Тем временем митрополит Эллер продолжал свою речь.
— Братья! Ночью была мне весть от Псов Господних, которые, как и положено псам, первыми встретили волков, алчущих истребить паству Божью. В страшное время мы живём. Смотрите! Церковь, где мы собрались почтить память мученически убитого кироса Брадана, охраняют отступники из Чистых. Отступники, поправшие и небесные и земные законы. Чистые хотят не только извратить нашу Церковь, но и посадить на трон бастарда, прижитого недостойной дамой Кениной неизвестно от кого. Братья! Плоть слаба, пыткой можно заставить сделать что угодно. Поэтому, пока я могу распоряжаться волей своей, выбираю саном своим и жизнью своей имя того, кого нет сегодня среди нас. Кирос Аластер!
Эллер резким движением сорвал с руки перстень митрополита и сломал его. Мгновение спустя то же самое сделал второй, третий…
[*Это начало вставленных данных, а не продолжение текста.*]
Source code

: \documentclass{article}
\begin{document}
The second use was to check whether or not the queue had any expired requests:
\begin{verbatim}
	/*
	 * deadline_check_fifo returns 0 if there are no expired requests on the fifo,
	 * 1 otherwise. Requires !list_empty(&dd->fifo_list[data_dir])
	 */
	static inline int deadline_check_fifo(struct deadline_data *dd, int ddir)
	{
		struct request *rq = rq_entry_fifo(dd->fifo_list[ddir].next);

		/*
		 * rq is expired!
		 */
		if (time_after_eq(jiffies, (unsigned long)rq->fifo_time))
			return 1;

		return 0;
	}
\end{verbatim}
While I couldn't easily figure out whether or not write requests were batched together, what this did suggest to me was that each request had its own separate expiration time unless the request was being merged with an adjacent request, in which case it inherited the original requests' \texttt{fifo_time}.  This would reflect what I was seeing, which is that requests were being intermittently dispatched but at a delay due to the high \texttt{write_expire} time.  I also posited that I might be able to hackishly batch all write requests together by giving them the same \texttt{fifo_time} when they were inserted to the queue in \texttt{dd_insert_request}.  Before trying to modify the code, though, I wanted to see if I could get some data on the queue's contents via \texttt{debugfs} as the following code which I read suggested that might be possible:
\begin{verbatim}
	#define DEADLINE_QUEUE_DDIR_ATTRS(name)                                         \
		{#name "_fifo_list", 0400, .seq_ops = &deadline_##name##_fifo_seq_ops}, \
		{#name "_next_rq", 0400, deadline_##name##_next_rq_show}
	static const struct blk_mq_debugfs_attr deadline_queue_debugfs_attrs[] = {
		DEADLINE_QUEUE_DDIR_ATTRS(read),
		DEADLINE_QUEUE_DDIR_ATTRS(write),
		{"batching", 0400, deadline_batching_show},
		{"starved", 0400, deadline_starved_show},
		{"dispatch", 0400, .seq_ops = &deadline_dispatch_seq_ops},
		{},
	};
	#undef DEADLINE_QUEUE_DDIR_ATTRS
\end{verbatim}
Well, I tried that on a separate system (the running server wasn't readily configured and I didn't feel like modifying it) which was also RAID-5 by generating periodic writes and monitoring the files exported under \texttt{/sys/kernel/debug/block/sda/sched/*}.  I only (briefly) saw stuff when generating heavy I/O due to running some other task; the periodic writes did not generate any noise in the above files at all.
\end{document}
— Кирос Аластер! — гремело под сводами собора.
Граф Эден по-прежнему стоял, не имея сил пошевелиться. Он проиграл. Сломав перстень, выборщики отказывались от сана митрополита или епископа — поэтому оспорить их решение не посмеет никто. Тем временем раздавались всё новые и новые голоса, и в какой-то миг со стороны алтаря полился тёплый жёлтый свет, с каждым выкриком «кирос Аластер» разгоравшийся всё сильнее. Выборы патриарха состоялись. Когда последний священник назвал имя, за которое он отдаёт свой голос, Эллер торжествующе посмотрел на графа и произнёс:
— Мы исполнили свой долг до конца. А теперь делайте с нами что хотите, мы в вашей власти.
Мурхаг не ответил, а просто вышел из церкви. Ему были уже неинтересны ни сорвавшиеся выборы, ни хлынувшие внутрь Чистые братья, ни шум и крики начавшейся в соборе резни. Все мысли сейчас занимало только одно: в чём и когда он всё-таки допустил ошибку?